**What the task requires**
Here are some records. Repeat them all exactly.

**Provided information**

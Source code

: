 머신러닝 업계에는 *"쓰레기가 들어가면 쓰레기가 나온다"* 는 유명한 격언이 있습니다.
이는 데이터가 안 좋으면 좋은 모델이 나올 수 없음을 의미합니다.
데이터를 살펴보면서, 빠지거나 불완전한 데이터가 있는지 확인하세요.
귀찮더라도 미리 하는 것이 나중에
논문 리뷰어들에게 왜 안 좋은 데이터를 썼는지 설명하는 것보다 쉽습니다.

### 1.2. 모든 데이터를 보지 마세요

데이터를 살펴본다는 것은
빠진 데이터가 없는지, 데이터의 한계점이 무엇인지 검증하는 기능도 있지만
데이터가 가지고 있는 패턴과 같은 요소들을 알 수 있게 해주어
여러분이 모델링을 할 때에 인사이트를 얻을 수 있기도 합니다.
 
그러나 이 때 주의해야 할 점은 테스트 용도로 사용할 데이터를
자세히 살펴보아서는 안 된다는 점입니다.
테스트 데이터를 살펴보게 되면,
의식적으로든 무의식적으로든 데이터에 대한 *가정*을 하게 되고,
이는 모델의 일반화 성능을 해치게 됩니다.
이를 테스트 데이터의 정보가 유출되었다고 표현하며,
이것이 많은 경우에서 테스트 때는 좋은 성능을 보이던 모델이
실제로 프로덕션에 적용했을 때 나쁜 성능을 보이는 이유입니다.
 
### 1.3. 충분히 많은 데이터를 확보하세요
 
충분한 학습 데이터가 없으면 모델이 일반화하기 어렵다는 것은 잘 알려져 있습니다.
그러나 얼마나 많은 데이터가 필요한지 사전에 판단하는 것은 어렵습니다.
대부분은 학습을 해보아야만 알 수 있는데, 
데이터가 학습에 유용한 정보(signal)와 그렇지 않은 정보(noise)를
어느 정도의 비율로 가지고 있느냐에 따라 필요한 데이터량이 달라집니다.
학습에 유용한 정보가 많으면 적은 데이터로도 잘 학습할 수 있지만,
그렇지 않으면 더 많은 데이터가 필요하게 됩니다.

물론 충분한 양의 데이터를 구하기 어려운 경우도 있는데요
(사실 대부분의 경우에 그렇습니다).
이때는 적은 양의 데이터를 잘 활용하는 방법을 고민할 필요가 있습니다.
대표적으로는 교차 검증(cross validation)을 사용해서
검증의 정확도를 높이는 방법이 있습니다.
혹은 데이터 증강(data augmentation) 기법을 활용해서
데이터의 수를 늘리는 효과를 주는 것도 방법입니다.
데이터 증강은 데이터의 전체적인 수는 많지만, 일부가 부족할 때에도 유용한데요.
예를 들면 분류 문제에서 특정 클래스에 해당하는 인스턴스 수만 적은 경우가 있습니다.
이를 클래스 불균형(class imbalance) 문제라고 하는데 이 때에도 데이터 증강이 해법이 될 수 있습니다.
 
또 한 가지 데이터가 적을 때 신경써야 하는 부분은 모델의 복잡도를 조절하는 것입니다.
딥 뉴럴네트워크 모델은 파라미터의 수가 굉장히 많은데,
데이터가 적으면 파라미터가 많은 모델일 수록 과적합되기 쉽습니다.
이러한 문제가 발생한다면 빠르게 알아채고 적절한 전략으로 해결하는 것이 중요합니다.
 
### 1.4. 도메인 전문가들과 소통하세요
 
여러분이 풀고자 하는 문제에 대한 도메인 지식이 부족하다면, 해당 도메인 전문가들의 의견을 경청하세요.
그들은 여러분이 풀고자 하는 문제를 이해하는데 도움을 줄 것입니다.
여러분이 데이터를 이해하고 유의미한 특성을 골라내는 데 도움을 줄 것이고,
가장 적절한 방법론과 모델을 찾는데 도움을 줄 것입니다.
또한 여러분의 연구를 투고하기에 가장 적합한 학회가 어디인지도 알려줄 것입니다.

**Answer to the problem**
Source code

: 머신러닝 업계에는 *"쓰레기가 들어가면 쓰레기가 나온다"* 는 유명한 격언이 있습니다.
이는 데이터가 안 좋으면 좋은 모델이 나올 수 없음을 의미합니다.
데이터를 살펴보면서, 빠지거나 불완전한 데이터가 있는지 확인하세요.
귀찮더라도 미리 하는 것이 나중에
논문 리뷰어들에게 왜 안 좋은 데이터를 썼는지 설명하는 것보다 쉽습니다.

### 1.2. 모든 데이터를 보지 마세요

데이터를 살펴본다는 것은
빠진 데이터가 없는지, 데이터의 한계점이 무엇인지 검증하는 기능도 있지만
데이터가 가지고 있는 패턴과 같은 요소들을 알 수 있게 해주어
여러분이 모델링을 할 때에 인사이트를 얻을 수 있기도 합니다.
 
그러나 이 때 주의해야 할 점은 테스트 용도로 사용할 데이터를
자세히 살펴보아서는 안 된다는 점입니다.
테스트 데이터를 살펴보게 되면,
의식적으로든 무의식적으로든 데이터에 대한 *가정*을 하게 되고,
이는 모델의 일반화 성능을 해치게 됩니다.
이를 테스트 데이터의 정보가 유출되었다고 표현하며,
이것이 많은 경우에서 테스트 때는 좋은 성능을 보이던 모델이
실제로 프로덕션에 적용했을 때 나쁜 성능을 보이는 이유입니다.
 
### 1.3. 충분히 많은 데이터를 확보하세요
 
충분한 학습 데이터가 없으면 모델이 일반화하기 어렵다는 것은 잘 알려져 있습니다.
그러나 얼마나 많은 데이터가 필요한지 사전에 판단하는 것은 어렵습니다.
대부분은 학습을 해보아야만 알 수 있는데, 
데이터가 학습에 유용한 정보(signal)와 그렇지 않은 정보(noise)를
어느 정도의 비율로 가지고 있느냐에 따라 필요한 데이터량이 달라집니다.
학습에 유용한 정보가 많으면 적은 데이터로도 잘 학습할 수 있지만,
그렇지 않으면 더 많은 데이터가 필요하게 됩니다.

물론 충분한 양의 데이터를 구하기 어려운 경우도 있는데요
(사실 대부분의 경우에 그렇습니다).
이때는 적은 양의 데이터를 잘 활용하는 방법을 고민할 필요가 있습니다.
대표적으로는 교차 검증(cross validation)을 사용해서
검증의 정확도를 높이는 방법이 있습니다.
혹은 데이터 증강(data augmentation) 기법을 활용해서
데이터의 수를 늘리는 효과를 주는 것도 방법입니다.
데이터 증강은 데이터의 전체적인 수는 많지만, 일부가 부족할 때에도 유용한데요.
예를 들면 분류 문제에서 특정 클래스에 해당하는 인스턴스 수만 적은 경우가 있습니다.
이를 클래스 불균형(class imbalance) 문제라고 하는데 이 때에도 데이터 증강이 해법이 될 수 있습니다.
 
또 한 가지 데이터가 적을 때 신경써야 하는 부분은 모델의 복잡도를 조절하는 것입니다.
딥 뉴럴네트워크 모델은 파라미터의 수가 굉장히 많은데,
데이터가 적으면 파라미터가 많은 모델일 수록 과적합되기 쉽습니다.
이러한 문제가 발생한다면 빠르게 알아채고 적절한 전략으로 해결하는 것이 중요합니다.
 
### 1.4. 도메인 전문가들과 소통하세요
 
여러분이 풀고자 하는 문제에 대한 도메인 지식이 부족하다면, 해당 도메인 전문가들의 의견을 경청하세요.
그들은 여러분이 풀고자 하는 문제를 이해하는데 도움을 줄 것입니다.
여러분이 데이터를 이해하고 유의미한 특성을 골라내는 데 도움을 줄 것이고,
가장 적절한 방법론과 모델을 찾는데 도움을 줄 것입니다.
또한 여러분의 연구를 투고하기에 가장 적합한 학회가 어디인지도 알려줄 것입니다.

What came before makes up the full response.